Frequently Asked Questions About Course Rating

When you go to most any golf course that is more than 1,500 yards in length for 9-holes, that course will have several numbers on the scorecard associated with each set of tees. These numbers are identified as the Course Rating® and the Slope Rating®. If men and women play from the same tee, there will be different numbers for both.

What Is Course Rating?
The USGA defines Course Rating as the objective evaluation of the playing difficulty of a course for scratch golfers under normal  course and weather conditions.

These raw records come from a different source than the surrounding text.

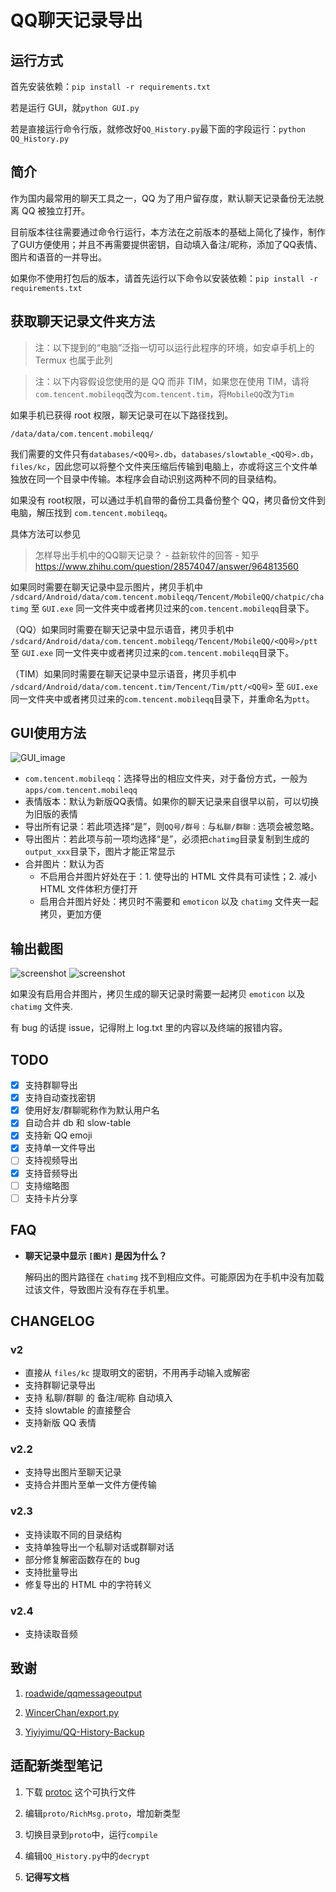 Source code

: 
# QQ聊天记录导出

## 运行方式

首先安装依赖：`pip install -r requirements.txt`

若是运行 GUI，就`python GUI.py`

若是直接运行命令行版，就修改好`QQ_History.py`最下面的字段运行：`python QQ_History.py`

## 简介

作为国内最常用的聊天工具之一，QQ 为了用户留存度，默认聊天记录备份无法脱离 QQ 被独立打开。

目前版本往往需要通过命令行运行，本方法在之前版本的基础上简化了操作，制作了GUI方便使用；并且不再需要提供密钥，自动填入备注/昵称，添加了QQ表情、图片和语音的一并导出。

如果你不使用打包后的版本，请首先运行以下命令以安装依赖：`pip install -r requirements.txt`

## 获取聊天记录文件夹方法

> 注：以下提到的“电脑”泛指一切可以运行此程序的环境，如安卓手机上的 Termux 也属于此列

> 注：以下内容假设您使用的是 QQ 而非 TIM，如果您在使用 TIM，请将`com.tencent.mobileqq`改为`com.tencent.tim`，将`MobileQQ`改为`Tim`

如果手机已获得 root 权限，聊天记录可在以下路径找到。

```
/data/data/com.tencent.mobileqq/
```

我们需要的文件只有`databases/<QQ号>.db`，`databases/slowtable_<QQ号>.db`，`files/kc`，因此您可以将整个文件夹压缩后传输到电脑上，亦或将这三个文件单独放在同一个目录中传输。本程序会自动识别这两种不同的目录结构。

如果没有 root权限，可以通过手机自带的备份工具备份整个 QQ，拷贝备份文件到电脑，解压找到 `com.tencent.mobileqq`。

具体方法可以参见

> 怎样导出手机中的QQ聊天记录？ - 益新软件的回答 - 知乎
> <https://www.zhihu.com/question/28574047/answer/964813560>

如果同时需要在聊天记录中显示图片，拷贝手机中 `/sdcard/Android/data/com.tencent.mobileqq/Tencent/MobileQQ/chatpic/chatimg` 至 `GUI.exe` 同一文件夹中或者拷贝过来的`com.tencent.mobileqq`目录下。

（QQ）如果同时需要在聊天记录中显示语音，拷贝手机中 `/sdcard/Android/data/com.tencent.mobileqq/Tencent/MobileQQ/<QQ号>/ptt` 至 `GUI.exe` 同一文件夹中或者拷贝过来的`com.tencent.mobileqq`目录下。

（TIM）如果同时需要在聊天记录中显示语音，拷贝手机中 `/sdcard/Android/data/com.tencent.tim/Tencent/Tim/ptt/<QQ号>` 至 `GUI.exe` 同一文件夹中或者拷贝过来的`com.tencent.mobileqq`目录下，并重命名为`ptt`。

## GUI使用方法

![GUI_image](./img/GUI.png)

- `com.tencent.mobileqq`：选择导出的相应文件夹，对于备份方式，一般为`apps/com.tencent.mobileqq`
- 表情版本：默认为新版QQ表情。如果你的聊天记录来自很早以前，可以切换为旧版的表情
- 导出所有记录：若此项选择“是”，则`QQ号/群号：`与`私聊/群聊：`选项会被忽略。
- 导出图片：若此项与前一项均选择“是”，必须把`chatimg`目录复制到生成的`output_xxx`目录下，图片才能正常显示
- 合并图片：默认为否
  - 不启用合并图片好处在于：1. 使导出的 HTML 文件具有可读性；2. 减小 HTML 文件体积方便打开
  - 启用合并图片好处：拷贝时不需要和 `emoticon` 以及 `chatimg` 文件夹一起拷贝，更加方便

## 输出截图

![screenshot](./img/layout.png)
![screenshot](./img/images.png)

如果没有启用合并图片，拷贝生成的聊天记录时需要一起拷贝 `emoticon` 以及 `chatimg` 文件夹.

有 bug 的话提 issue，记得附上 log.txt 里的内容以及终端的报错内容。

## TODO

- [x] 支持群聊导出
- [x] 支持自动查找密钥
- [x] 使用好友/群聊昵称作为默认用户名
- [x] 自动合并 db 和 slow-table
- [x] 支持新 QQ emoji
- [x] 支持单一文件导出
- [ ] 支持视频导出
- [x] 支持音频导出
- [ ] 支持缩略图
- [ ] 支持卡片分享

## FAQ

- **聊天记录中显示 `[图片]` 是因为什么？**

   解码出的图片路径在 `chatimg` 找不到相应文件。可能原因为在手机中没有加载过该文件，导致图片没有存在手机里。

## CHANGELOG

### v2

- 直接从 `files/kc` 提取明文的密钥，不用再手动输入或解密
- 支持群聊记录导出
- 支持 私聊/群聊 的 备注/昵称 自动填入
- 支持 slowtable 的直接整合
- 支持新版 QQ 表情

### v2.2

- 支持导出图片至聊天记录
- 支持合并图片至单一文件方便传输

### v2.3

- 支持读取不同的目录结构
- 支持单独导出一个私聊对话或群聊对话
- 部分修复解密函数存在的 bug
- 支持批量导出
- 修复导出的 HTML 中的字符转义

### v2.4

- 支持读取音频

## 致谢

1. [roadwide/qqmessageoutput](https://github.com/roadwide/qqmessageoutput)

2. [WincerChan/export.py](https://gist.github.com/WincerChan/362331456a6e0417c5aa1cf3ff7be2b7)

3. [Yiyiyimu/QQ-History-Backup](https://github.com/Yiyiyimu/QQ-History-Backup)

## 适配新类型笔记

1. 下载 [protoc](https://github.com/protocolbuffers/protobuf/releases) 这个可执行文件

2. 编辑`proto/RichMsg.proto`，增加新类型

3. 切换目录到`proto`中，运行`compile`

4. 编辑`QQ_History.py`中的`decrypt`

5. **记得写文档**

It is expressed as strokes taken to one decimal place, and is based on yardage and other obstacles to the extent that they affect the scoring difficulty of a scratch golfer.  The USGA created its first course rating system in 1911 and added Slope in 1987.

Course Rating and Slope Rating are essential elements to the USGA Handicap System™ as well as the Handicap formulas adopted by many international golf federations.  It is used to convert a USGA Handicap Index® into a Course Handicap®. The goal is to provide all golfers an equitable opportunity to compete against each other regardless of their gender or the tees they play.

Who needs a Handicap?
There are some who believe that only tournament golfers need a handicap, but the fact is that most golfers are competitive at one level or another.  Whether they compete in large events or just against regular players  in a small group, the most avid golfers understand that a number relative to par is not an adequate starting point in evaluating the difficulty of a course, and the relative difficulty for the high handicap golfer compared to the scratch golfer requires more for determining the necessary strokes to provide an equitable playing field.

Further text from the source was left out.